PLATTENLOTUS

Arlette Quỳnh-Anh Trần

Sat, 7.6. – Thu, 31.7.25 Type: Ausstellung

Location:

station urbaner kulturen/nGbK Hellersdorf

Artist:

Arlette Quỳnh-Anh Trần

nGbK working group station urbaner kulturen:

Jochen Becker, Eva Hertzsch, Margarete Kiss, Constanze Musterer, Adam Page, Katharina Ziemke

Using the city of Vinh in central Vietnam as a case study, Arlette Quỳnh-Anh Trần’s exhibition PLATTENLOTUS explores the architectural and biographical repercussions of a divided socialist history. Through the interplay of architecture, sculpture, and video, a spatial installation at station urbaner kulturen/nGbK Hellersdorf reflects the tensions between ideal and reality, between import and appropriation, between collective memory and individual experience.

In her exhibition PLATTENLOTUS, Arlette Quỳnh-Anh Trần explores the architectural and biographical repercussions of a divided socialist history. The focus is on the city of Vinh in central Vietnam. Rebuilt after the devastation of the Vietnam War with the help of the GDR’s socialist solidarity programs, which had been in place since the 1960s, the city became a testing ground for socialist urban planning: standardized and efficient. The plans from the North encountered the material, cultural, and climatic conditions of the South—and were adapted. The GDR’s prefabricated concrete apartment blocks were originally designed for concrete and were constructed in Vietnam using local materials such as brick. This adaptation—or rather, appropriation—was more than pragmatic improvisation: it exemplifies a transformation movement on a technical, cultural, and political level. In Trần’s work, this architectural transformation is not limited to the past. Rather, it opens up a space in which material history, speculative futures, and personal memory intertwine.

Arlette Quỳnh-Anh Trần’s spatial installation PLATTENLOTUS (Plate Lotus) is a personal reflection on the concept of transplantation—a process of relocation, dissolution, and regeneration. The exhibition explores what happens when something is transferred, translated, or transplanted—understanding transplantation not as a loss of authenticity, but as a mode of producing reality.

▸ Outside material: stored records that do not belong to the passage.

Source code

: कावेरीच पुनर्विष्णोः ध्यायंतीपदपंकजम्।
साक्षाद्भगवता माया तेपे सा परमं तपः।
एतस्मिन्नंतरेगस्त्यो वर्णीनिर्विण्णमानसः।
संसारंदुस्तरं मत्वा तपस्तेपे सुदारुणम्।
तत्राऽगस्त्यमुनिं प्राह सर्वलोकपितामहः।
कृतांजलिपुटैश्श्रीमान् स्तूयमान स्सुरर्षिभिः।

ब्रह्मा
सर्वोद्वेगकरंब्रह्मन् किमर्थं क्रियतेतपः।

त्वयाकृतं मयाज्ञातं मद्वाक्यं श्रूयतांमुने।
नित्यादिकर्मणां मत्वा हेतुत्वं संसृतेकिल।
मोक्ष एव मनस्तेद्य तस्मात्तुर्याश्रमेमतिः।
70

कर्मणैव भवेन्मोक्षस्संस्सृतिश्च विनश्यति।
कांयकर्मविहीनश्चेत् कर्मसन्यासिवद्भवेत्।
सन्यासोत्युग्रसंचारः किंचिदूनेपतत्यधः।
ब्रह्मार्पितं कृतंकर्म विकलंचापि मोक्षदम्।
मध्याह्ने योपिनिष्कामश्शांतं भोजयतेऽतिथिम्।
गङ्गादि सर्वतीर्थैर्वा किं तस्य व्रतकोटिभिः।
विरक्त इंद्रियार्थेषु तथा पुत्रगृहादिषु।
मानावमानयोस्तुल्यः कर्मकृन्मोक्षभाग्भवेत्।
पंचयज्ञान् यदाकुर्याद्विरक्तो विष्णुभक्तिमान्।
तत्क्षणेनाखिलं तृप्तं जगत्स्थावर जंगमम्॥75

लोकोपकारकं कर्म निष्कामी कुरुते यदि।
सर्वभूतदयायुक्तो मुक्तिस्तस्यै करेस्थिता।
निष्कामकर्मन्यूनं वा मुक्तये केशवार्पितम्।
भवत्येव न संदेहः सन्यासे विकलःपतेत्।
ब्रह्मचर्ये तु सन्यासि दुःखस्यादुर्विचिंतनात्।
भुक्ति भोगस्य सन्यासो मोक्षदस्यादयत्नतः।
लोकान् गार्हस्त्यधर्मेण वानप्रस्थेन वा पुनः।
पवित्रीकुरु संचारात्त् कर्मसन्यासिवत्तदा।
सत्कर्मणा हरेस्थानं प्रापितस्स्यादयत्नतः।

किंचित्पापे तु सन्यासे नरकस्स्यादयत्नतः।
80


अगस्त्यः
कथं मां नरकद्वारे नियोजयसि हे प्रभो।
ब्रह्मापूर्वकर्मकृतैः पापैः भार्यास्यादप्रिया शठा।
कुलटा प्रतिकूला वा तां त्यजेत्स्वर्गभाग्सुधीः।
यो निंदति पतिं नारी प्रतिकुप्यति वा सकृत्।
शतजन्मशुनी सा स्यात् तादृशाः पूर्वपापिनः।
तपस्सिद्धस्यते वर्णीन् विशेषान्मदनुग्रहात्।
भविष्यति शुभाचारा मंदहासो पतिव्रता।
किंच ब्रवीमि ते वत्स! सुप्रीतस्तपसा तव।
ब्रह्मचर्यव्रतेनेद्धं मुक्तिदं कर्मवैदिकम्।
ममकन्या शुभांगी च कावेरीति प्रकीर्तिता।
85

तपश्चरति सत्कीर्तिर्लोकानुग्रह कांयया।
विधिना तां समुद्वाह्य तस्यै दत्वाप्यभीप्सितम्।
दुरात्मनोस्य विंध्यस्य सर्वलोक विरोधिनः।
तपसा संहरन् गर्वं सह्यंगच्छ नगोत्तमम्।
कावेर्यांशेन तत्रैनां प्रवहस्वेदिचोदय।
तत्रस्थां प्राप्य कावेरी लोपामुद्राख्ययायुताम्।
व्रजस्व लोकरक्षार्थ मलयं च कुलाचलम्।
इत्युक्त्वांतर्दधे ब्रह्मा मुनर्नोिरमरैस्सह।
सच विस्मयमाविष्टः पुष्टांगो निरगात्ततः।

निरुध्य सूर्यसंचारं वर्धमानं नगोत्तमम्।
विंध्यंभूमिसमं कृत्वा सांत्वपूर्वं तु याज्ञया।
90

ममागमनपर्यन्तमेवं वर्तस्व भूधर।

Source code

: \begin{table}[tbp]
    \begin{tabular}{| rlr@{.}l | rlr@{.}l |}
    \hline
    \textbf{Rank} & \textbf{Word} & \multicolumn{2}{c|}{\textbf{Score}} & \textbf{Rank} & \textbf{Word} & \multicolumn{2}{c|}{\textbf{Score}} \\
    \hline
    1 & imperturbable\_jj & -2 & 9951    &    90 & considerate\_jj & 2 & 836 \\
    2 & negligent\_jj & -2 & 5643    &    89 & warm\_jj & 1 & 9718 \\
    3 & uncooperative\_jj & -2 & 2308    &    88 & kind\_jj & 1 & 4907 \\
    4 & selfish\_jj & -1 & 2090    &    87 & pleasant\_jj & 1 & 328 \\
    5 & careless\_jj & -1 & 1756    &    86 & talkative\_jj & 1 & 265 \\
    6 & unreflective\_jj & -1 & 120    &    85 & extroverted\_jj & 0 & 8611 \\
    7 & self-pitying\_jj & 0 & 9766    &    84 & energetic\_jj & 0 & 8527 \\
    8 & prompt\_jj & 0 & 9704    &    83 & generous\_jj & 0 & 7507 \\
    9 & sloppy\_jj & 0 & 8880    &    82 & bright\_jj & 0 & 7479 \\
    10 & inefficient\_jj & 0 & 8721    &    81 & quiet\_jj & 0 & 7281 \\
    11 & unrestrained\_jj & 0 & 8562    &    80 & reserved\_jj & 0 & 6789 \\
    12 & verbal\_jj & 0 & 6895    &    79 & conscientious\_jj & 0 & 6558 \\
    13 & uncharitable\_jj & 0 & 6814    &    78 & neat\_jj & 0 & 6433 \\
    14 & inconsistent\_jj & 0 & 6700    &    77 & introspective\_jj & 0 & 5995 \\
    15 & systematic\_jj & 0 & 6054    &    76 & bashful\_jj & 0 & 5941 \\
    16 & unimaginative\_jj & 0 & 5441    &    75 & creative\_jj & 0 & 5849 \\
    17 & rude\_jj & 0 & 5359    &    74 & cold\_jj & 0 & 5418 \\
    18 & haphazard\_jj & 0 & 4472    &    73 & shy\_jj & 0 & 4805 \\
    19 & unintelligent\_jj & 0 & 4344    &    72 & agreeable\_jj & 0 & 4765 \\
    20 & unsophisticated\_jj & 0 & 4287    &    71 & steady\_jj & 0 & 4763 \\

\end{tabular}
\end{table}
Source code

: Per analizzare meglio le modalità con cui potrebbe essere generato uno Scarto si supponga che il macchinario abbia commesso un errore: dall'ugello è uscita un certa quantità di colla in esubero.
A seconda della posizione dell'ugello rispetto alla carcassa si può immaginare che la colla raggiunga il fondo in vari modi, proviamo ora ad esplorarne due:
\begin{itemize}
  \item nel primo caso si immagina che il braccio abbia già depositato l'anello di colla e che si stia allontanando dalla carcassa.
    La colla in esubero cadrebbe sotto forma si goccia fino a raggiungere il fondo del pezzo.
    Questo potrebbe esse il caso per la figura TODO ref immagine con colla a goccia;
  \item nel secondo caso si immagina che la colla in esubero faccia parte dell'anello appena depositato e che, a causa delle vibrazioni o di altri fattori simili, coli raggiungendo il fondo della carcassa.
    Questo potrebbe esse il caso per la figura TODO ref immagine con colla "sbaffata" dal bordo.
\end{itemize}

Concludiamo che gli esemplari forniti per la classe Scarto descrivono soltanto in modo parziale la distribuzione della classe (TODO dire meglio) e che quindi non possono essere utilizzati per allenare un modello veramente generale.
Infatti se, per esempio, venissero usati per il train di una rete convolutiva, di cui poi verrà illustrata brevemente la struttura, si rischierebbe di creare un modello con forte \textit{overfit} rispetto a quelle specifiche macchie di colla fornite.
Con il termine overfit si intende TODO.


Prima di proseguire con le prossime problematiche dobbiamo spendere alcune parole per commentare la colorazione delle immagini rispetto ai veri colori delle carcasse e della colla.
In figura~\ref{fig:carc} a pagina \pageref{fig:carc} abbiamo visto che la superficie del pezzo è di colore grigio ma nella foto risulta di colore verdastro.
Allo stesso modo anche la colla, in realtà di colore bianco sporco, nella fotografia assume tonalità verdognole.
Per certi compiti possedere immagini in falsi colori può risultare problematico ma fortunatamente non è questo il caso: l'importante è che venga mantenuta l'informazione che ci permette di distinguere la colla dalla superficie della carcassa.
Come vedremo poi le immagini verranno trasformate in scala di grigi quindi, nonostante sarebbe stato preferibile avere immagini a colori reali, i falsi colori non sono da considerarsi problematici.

A brick wall runs through the exhibition space, originally a retail space within a concrete block apartment building. Inspired by the Vietnamese adaptation of East German construction methods, this placement symbolically returns the previous adaptation to Berlin-Hellersdorf. It refers less to an original model and more to a form that has been transformed through changes in location, material, and conditions: an architectural trace that becomes legible not in its origin, but in its circulation.

The orange—originally imported from Spain and now a symbol of Vinh’s identity—also appears in the exhibition as an invasive sculpture. It nests within the walls, growing out of the brick. Neither definitively Vietnamese nor European, it embodies a history of migration and appropriation—and draws a personal parallel to the artist’s family history. The question is no longer where something „really“ comes from, but what it becomes when it moves.

Through the interplay of architecture, sculpture, and video, PLATTENLOTUS reflects the tensions between ideal and reality, between import and appropriation, between collective memory and individual experience. Trần shows how urban and cultural landscapes are not only shaped but also reinterpreted and transformed—a process that has influenced both Vietnamese history and the biographies of many migrants.

In PLATTENLOTUS, Trần, in collaboration with the Vietnamese architecture firm vn-a, connects real historical processes with speculative future scenarios. The installation combines socialist ideals, spirituality and sci-fi aesthetics, questioning the technocratic logic of the German-Vietnamese solidarity agreement – ​​a poetic-critical vision of the possibilities and contradictions of a future Vietnam as well as a new Hellersdorf.